1. This error is thrown because the query was not executed correctly, before entering While(..) {...} , check the result returned:

if($sql === FALSE) {
    // Consulta falhou, parar aqui 
    die(mysqli_error());
}

Follow the below code

$sql = mysqli_query($conexao, "SELECT diasvip FROM login WHERE userid = '".$_POST['userid']."'");
if($sql === FALSE) { 
   die(mysqli_error());
}

while($exibe = mysqli_fetch_assoc($sql)){
  echo "<div class='alert alert-success' role='alert'>Dias Vip do Usuário: ".$exibe['diasvip']."</div>";  
}
mysqli_close($conexao);

 

  1. This error happens when your query returns an error, to debug it, create a variable with the sql print it, and test it directly on the database, also enable errors when executing the query with mysqli_error

$str_consulta = "SELECT diasvip FROM login WHERE userid = ".$_POST['userid']);
echo $str_consulta;
$sql = mysqli_query($conexao, $str_consulta)  or die(mysqli_error($db));

 

  1. The return value of mysql_query is a mixed type. It is a boolen value or a resource upon success for specific query types.

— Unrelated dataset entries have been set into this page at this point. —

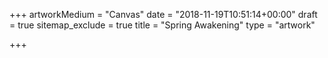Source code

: +++
artworkMedium = "Canvas"
date = "2018-11-19T10:51:14+00:00"
draft = true
sitemap_exclude = true
title = "Spring Awakening"
type = "artwork"

+++
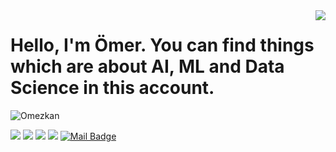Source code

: <img align='right' src="https://github-readme-stats.vercel.app/api?username=Omezkan&theme=radical&show_icons=true">

# Hello, I'm Ömer. You can find things which are about AI, ML and Data Science in this account.

<p align="left"> <img src="https://komarev.com/ghpvc/?username=Omezkan" alt="Omezkan" /> </p>

<!--- Most used languages
[![Top Langs](https://github-readme-stats.vercel.app/api/top-langs/?username=Omezkan)](https://github.com/anuraghazra/github-readme-stats)
-->
  
[![](https://cdn.icon-icons.com/icons2/2530/PNG/512/hackerrank_button_icon_151894.png&style=for-the-badge&logo=hackerrank&logoColor=white)](https://www.hackerrank.com/addastra1010)
[![](https://img.shields.io/badge/linkedin-%230077B5.svg?&style=for-the-badge&logo=linkedin&logoColor=white)](https://www.linkedin.com/in/omer-ozkan-5ba79a1b7/)
[![](https://img.shields.io/badge/medium-%2312100E.svg?&style=for-the-badge&logo=medium&logoColor=white)](https://omerozkann.medium.com/)
[![](https://img.shields.io/badge/instagram-%23E4405F.svg?&style=for-the-badge&logo=instagram&logoColor=white)](https://www.instagram.com/omer_zknn/)
[![Mail Badge](https://img.shields.io/badge/omerozkann1010@gmail.com-c14438?style=for-the-badge&logo=Gmail&logoColor=white&link=mailto:omerozkann1010@gmail.com)](mailto:omerozkann1010@gmail.com)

Check the return value before fetching results:

if ($query = mysql_query($sql)) {
    while ($users=mysql_fetch_assoc($query)){
        // ...
    }
} else {
    // Report error
}
  1. This happens when your result is not a result (but a "false" instead). You should change this line

$sql = 'SELECT * FROM $usertable WHERE PartNumber = $partid';

To This

$sql = "SELECT * FROM $usertable WHERE PartNumber = $partid";

because the " can interprete $variables while ' cannot.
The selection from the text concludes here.